■ WORK INSTRUCTIONS
Below are some records. Say how many of their lines contain the string "bootstrap", and give nothing but the number.

■ EXCERPTED DATA
--------------------

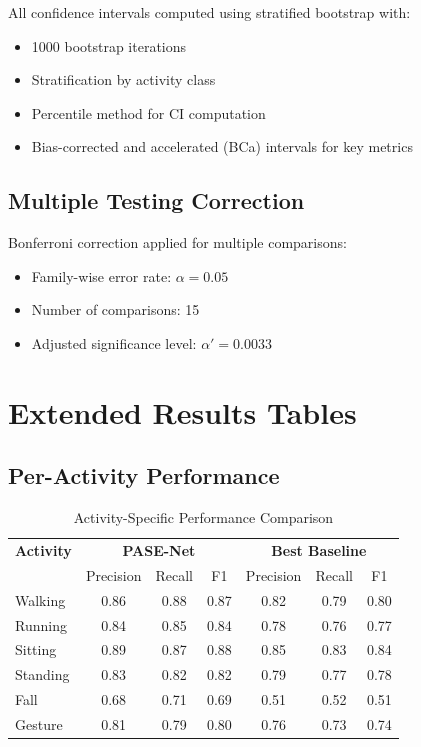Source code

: \documentclass[10pt,a4paper]{article}
\begin{document}
All confidence intervals computed using stratified bootstrap with:
\begin{itemize}
\item 1000 bootstrap iterations
\item Stratification by activity class
\item Percentile method for CI computation
\item Bias-corrected and accelerated (BCa) intervals for key metrics
\end{itemize}

\subsection{Multiple Testing Correction}

Bonferroni correction applied for multiple comparisons:
\begin{itemize}
\item Family-wise error rate: $\alpha = 0.05$
\item Number of comparisons: 15
\item Adjusted significance level: $\alpha' = 0.0033$
\end{itemize}

\section{Extended Results Tables}

\subsection{Per-Activity Performance}

\begin{table}[h!]
\centering
\caption{Activity-Specific Performance Comparison}
\begin{tabular}{lcccccc}
\toprule
\textbf{Activity} & \multicolumn{3}{c}{\textbf{PASE-Net}} & \multicolumn{3}{c}{\textbf{Best Baseline}} \\
& Precision & Recall & F1 & Precision & Recall & F1 \\
\midrule
Walking & 0.86 & 0.88 & 0.87 & 0.82 & 0.79 & 0.80 \\
Running & 0.84 & 0.85 & 0.84 & 0.78 & 0.76 & 0.77 \\
Sitting & 0.89 & 0.87 & 0.88 & 0.85 & 0.83 & 0.84 \\
Standing & 0.83 & 0.82 & 0.82 & 0.79 & 0.77 & 0.78 \\
Fall & 0.68 & 0.71 & 0.69 & 0.51 & 0.52 & 0.51 \\
Gesture & 0.81 & 0.79 & 0.80 & 0.76 & 0.73 & 0.74 \\
\bottomrule
\end{tabular}
\end{table}
\end{document}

--------------------

■ ANSWER SPACE
2